Source texts of formatted documents:
□ □ □
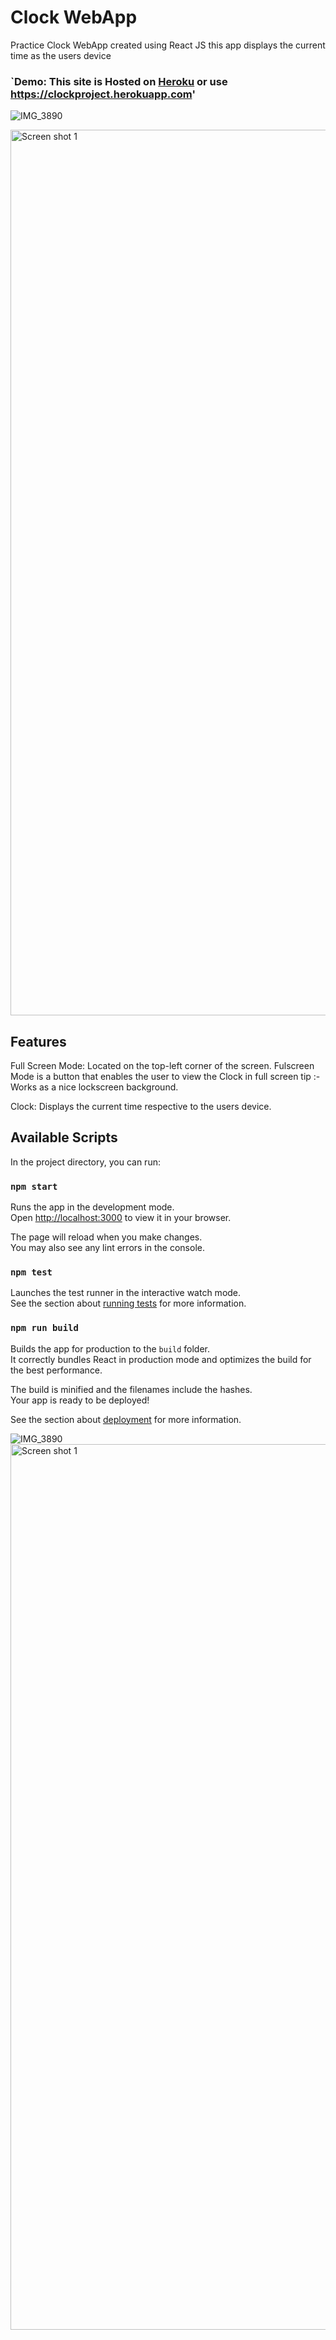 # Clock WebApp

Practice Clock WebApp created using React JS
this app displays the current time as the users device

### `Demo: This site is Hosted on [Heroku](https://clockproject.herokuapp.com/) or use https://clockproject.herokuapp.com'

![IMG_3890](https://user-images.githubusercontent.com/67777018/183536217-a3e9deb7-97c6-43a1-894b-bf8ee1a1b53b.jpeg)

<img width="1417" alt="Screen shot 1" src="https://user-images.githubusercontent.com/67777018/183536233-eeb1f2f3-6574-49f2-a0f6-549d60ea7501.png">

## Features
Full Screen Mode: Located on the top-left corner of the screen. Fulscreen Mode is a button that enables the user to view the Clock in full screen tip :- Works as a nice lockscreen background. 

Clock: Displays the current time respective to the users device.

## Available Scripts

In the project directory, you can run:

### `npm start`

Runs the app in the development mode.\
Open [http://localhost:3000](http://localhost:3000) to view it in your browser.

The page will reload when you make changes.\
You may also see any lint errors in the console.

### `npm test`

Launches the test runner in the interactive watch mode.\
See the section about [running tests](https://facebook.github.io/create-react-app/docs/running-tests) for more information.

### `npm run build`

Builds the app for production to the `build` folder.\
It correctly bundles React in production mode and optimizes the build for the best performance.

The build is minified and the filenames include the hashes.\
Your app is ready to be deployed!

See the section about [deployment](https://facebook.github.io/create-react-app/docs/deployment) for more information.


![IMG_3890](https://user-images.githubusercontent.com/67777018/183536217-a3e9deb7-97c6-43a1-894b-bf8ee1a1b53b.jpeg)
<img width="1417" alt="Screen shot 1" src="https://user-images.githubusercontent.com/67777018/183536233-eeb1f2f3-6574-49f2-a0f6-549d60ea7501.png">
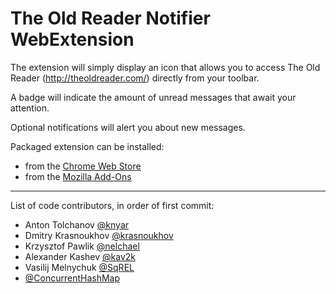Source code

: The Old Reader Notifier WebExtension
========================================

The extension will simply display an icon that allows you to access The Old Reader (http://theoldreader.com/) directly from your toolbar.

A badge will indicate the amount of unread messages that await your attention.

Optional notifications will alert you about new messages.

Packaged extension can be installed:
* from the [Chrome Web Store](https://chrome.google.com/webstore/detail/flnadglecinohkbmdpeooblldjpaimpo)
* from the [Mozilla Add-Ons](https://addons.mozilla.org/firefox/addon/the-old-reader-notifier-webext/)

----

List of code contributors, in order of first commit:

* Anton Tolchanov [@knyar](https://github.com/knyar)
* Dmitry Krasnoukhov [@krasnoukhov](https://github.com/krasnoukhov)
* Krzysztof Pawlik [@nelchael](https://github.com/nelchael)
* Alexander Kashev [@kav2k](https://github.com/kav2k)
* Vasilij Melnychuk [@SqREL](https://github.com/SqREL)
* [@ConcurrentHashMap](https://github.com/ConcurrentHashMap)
□ □ □
## What is needed
Repeat verbatim the lines between the start of the data and the line containing "or use https://clockproject.herokuapp.com'", both ends included, omitting all pictures.

## Result
 # Clock WebApp

Practice Clock WebApp created using React JS
this app displays the current time as the users device

### `Demo: This site is Hosted on [Heroku](https://clockproject.herokuapp.com/) or use https://clockproject.herokuapp.com'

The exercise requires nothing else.